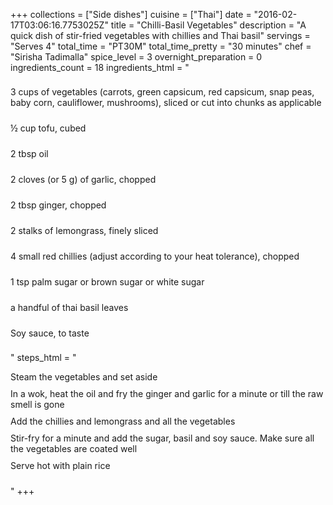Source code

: +++
collections = ["Side dishes"]
cuisine = ["Thai"]
date = "2016-02-17T03:06:16.7753025Z"
title = "Chilli-Basil Vegetables"
description = "A quick dish of stir-fried vegetables with chillies and Thai basil"
servings = "Serves 4"
total_time = "PT30M"
total_time_pretty = "30 minutes"
chef = "Sirisha Tadimalla"
spice_level = 3
overnight_preparation = 0
ingredients_count = 18
ingredients_html = "<ul style='padding-left: 0; list-style: none;'><li itemprop='recipeIngredient' style='margin: 8px 0px;padding: 8px 0px;'>3 cups of vegetables (carrots, green capsicum, red capsicum, snap peas, baby corn, cauliflower, mushrooms), sliced or cut into chunks as applicable</li><li itemprop='recipeIngredient' style='margin: 8px 0px;padding: 8px 0px;'>½ cup tofu, cubed</li><li itemprop='recipeIngredient' style='margin: 8px 0px;padding: 8px 0px;'>2 tbsp oil</li><li itemprop='recipeIngredient' style='margin: 8px 0px;padding: 8px 0px;'>2 cloves (or 5 g) of garlic, chopped</li><li itemprop='recipeIngredient' style='margin: 8px 0px;padding: 8px 0px;'>2 tbsp ginger, chopped</li><li itemprop='recipeIngredient' style='margin: 8px 0px;padding: 8px 0px;'>2 stalks of lemongrass, finely sliced</li><li itemprop='recipeIngredient' style='margin: 8px 0px;padding: 8px 0px;'>4 small red chillies (adjust according to your heat tolerance), chopped</li><li itemprop='recipeIngredient' style='margin: 8px 0px;padding: 8px 0px;'>1 tsp palm sugar or brown sugar or white sugar</li><li itemprop='recipeIngredient' style='margin: 8px 0px;padding: 8px 0px;'>a handful of thai basil leaves</li><li itemprop='recipeIngredient' style='margin: 8px 0px;padding: 8px 0px;'>Soy sauce, to taste</li></ul>"
steps_html = "<ol style='list-style: none inside; padding-left: 0px;'><li style='padding-bottom: 10px;'><i class='step-track-icon fa fa-square-o'></i><span class='step-text' itemprop='recipeInstructions'>Steam the vegetables and set aside</span></li><li style='padding-bottom: 10px;'><i class='step-track-icon fa fa-square-o'></i><span class='step-text' itemprop='recipeInstructions'>In a wok, heat the oil and fry the ginger and garlic for a minute or till the raw smell is gone</span></li><li style='padding-bottom: 10px;'><i class='step-track-icon fa fa-square-o'></i><span class='step-text' itemprop='recipeInstructions'>Add the chillies and lemongrass and all the vegetables</span></li><li style='padding-bottom: 10px;'><i class='step-track-icon fa fa-square-o'></i><span class='step-text' itemprop='recipeInstructions'>Stir-fry for a minute and add the sugar, basil and soy sauce. Make sure all the vegetables are coated well </span></li><li style='padding-bottom: 10px;'><i class='step-track-icon fa fa-square-o'></i><span class='step-text' itemprop='recipeInstructions'>Serve hot with plain rice</span></li></ol>"
+++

Exercise requirements: In the answer, the entries must appear exactly as above, without the images.

Output:
Source code

: +++
collections = ["Side dishes"]
cuisine = ["Thai"]
date = "2016-02-17T03:06:16.7753025Z"
title = "Chilli-Basil Vegetables"
description = "A quick dish of stir-fried vegetables with chillies and Thai basil"
servings = "Serves 4"
total_time = "PT30M"
total_time_pretty = "30 minutes"
chef = "Sirisha Tadimalla"
spice_level = 3
overnight_preparation = 0
ingredients_count = 18
ingredients_html = "<ul style='padding-left: 0; list-style: none;'><li itemprop='recipeIngredient' style='margin: 8px 0px;padding: 8px 0px;'>3 cups of vegetables (carrots, green capsicum, red capsicum, snap peas, baby corn, cauliflower, mushrooms), sliced or cut into chunks as applicable</li><li itemprop='recipeIngredient' style='margin: 8px 0px;padding: 8px 0px;'>½ cup tofu, cubed</li><li itemprop='recipeIngredient' style='margin: 8px 0px;padding: 8px 0px;'>2 tbsp oil</li><li itemprop='recipeIngredient' style='margin: 8px 0px;padding: 8px 0px;'>2 cloves (or 5 g) of garlic, chopped</li><li itemprop='recipeIngredient' style='margin: 8px 0px;padding: 8px 0px;'>2 tbsp ginger, chopped</li><li itemprop='recipeIngredient' style='margin: 8px 0px;padding: 8px 0px;'>2 stalks of lemongrass, finely sliced</li><li itemprop='recipeIngredient' style='margin: 8px 0px;padding: 8px 0px;'>4 small red chillies (adjust according to your heat tolerance), chopped</li><li itemprop='recipeIngredient' style='margin: 8px 0px;padding: 8px 0px;'>1 tsp palm sugar or brown sugar or white sugar</li><li itemprop='recipeIngredient' style='margin: 8px 0px;padding: 8px 0px;'>a handful of thai basil leaves</li><li itemprop='recipeIngredient' style='margin: 8px 0px;padding: 8px 0px;'>Soy sauce, to taste</li></ul>"
steps_html = "<ol style='list-style: none inside; padding-left: 0px;'><li style='padding-bottom: 10px;'><i class='step-track-icon fa fa-square-o'></i><span class='step-text' itemprop='recipeInstructions'>Steam the vegetables and set aside</span></li><li style='padding-bottom: 10px;'><i class='step-track-icon fa fa-square-o'></i><span class='step-text' itemprop='recipeInstructions'>In a wok, heat the oil and fry the ginger and garlic for a minute or till the raw smell is gone</span></li><li style='padding-bottom: 10px;'><i class='step-track-icon fa fa-square-o'></i><span class='step-text' itemprop='recipeInstructions'>Add the chillies and lemongrass and all the vegetables</span></li><li style='padding-bottom: 10px;'><i class='step-track-icon fa fa-square-o'></i><span class='step-text' itemprop='recipeInstructions'>Stir-fry for a minute and add the sugar, basil and soy sauce. Make sure all the vegetables are coated well </span></li><li style='padding-bottom: 10px;'><i class='step-track-icon fa fa-square-o'></i><span class='step-text' itemprop='recipeInstructions'>Serve hot with plain rice</span></li></ol>"
+++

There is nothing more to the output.